Niveaux en Iode 131 (chiffre après +/- est la valeur d’incertitude) sous forme aérosol dans l’air (µBq/m3) 

Heureusement pour nous, les  normes de sécurité dictées par la réglementation française concernant les limites annuelles pour la population d’exposition à la radioactivité sont écrites quelque part, dans un texte de loi. Elles nous protègent des effets délétères, mais oui, d’une exposition à ladite radioactivité parce que c’est « sans aucune conséquence sanitaire » , magie du verbe et des normes oblige. Inutile, donc, de se préoccuper des travaux scientifiques qui nous démontrent qu‘il n’y a pas de seuil en dessous duquel la radioactivité n’a pas d’effet sur la cellule ; inutile non plus de se préoccuper de la population riveraine, habitant non loin des rejets radioactifs initiaux, exposée, elle, à un taux d’iode radioactif forcément plus élevée. Pourquoi, en effet, déranger nos chers politiciens en les incitant à faire correctement leur boulot, à savoir, se préoccuper du bien-être des citoyens vivant dans le pays le plus nucléarisé du monde ?

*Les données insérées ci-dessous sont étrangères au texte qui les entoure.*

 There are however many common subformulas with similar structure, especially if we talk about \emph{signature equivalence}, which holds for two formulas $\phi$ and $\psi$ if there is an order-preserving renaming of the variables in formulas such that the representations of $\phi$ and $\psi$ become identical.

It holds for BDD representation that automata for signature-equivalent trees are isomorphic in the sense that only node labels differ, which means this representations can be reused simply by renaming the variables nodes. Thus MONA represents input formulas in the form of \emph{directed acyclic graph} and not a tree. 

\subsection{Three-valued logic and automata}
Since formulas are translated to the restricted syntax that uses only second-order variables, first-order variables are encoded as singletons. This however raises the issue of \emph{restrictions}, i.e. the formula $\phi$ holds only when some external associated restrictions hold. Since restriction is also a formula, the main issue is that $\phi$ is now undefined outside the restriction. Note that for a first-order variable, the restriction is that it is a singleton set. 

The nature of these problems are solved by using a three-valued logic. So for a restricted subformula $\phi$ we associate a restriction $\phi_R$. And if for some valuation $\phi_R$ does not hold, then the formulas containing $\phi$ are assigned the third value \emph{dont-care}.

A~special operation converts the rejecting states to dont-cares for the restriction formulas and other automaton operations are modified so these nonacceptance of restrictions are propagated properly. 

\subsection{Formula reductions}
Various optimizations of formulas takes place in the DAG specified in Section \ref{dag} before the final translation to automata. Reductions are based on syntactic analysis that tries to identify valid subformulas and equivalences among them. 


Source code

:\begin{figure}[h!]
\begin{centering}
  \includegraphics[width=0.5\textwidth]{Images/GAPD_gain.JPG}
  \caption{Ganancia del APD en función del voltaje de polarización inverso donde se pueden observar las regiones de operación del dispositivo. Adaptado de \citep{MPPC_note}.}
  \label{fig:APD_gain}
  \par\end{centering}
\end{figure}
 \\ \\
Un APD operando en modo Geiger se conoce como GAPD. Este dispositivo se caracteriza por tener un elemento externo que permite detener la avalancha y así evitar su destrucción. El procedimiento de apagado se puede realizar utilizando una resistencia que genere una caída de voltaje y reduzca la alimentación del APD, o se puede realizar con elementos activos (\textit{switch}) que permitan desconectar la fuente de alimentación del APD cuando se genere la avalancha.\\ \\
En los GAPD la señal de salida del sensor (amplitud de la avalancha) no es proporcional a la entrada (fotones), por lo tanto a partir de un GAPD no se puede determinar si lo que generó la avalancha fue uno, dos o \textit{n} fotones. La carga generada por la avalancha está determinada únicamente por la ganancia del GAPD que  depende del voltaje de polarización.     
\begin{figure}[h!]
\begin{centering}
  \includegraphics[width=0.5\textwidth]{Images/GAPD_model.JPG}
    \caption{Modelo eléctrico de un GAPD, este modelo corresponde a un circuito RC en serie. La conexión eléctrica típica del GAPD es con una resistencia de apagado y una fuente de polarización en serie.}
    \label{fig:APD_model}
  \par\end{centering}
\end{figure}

L’iode 131 est un élément radioactif artificiel dont la présence dans l’air et dans les sols est normalement insignifiante

Des concentrations anormalement élevées de cet élément d’origine artificielle ont été constatées en France et dans l’UE. Si elles sont a priori trop faibles pour constituer une menace pour la santé, on ignore tout de leur provenance.

L’annonce est passé inaperçue et a été peu reprise par les médias, malgré les questions qu’elle soulève : de l’iode radioactif d’origine artificielle est apparu dans l’air et dans les sols de plusieurs pays d’Europe courant janvier 2017, dont la France, la Finlande, la Norvège, la Pologne, la République tchèque, l’Allemagne et l’Espagne. Le 13 février dernier, l’Institut de radioprotection et de sûreté nucléaire (IRSN) publiait un communiqué qui faisait état de la détection de traces d’iode 131, « radionucléide d’origine artificielle » sur plusieurs sites. En France, des relevés effectués dans des stations de l’Essonne, du Puy-de-Dôme et de la Côte-d’Or ont permis de détecter des concentrations comprises entre 0,1 et 0,31 microbecquerels par mètre cube – un taux anormalement élevé.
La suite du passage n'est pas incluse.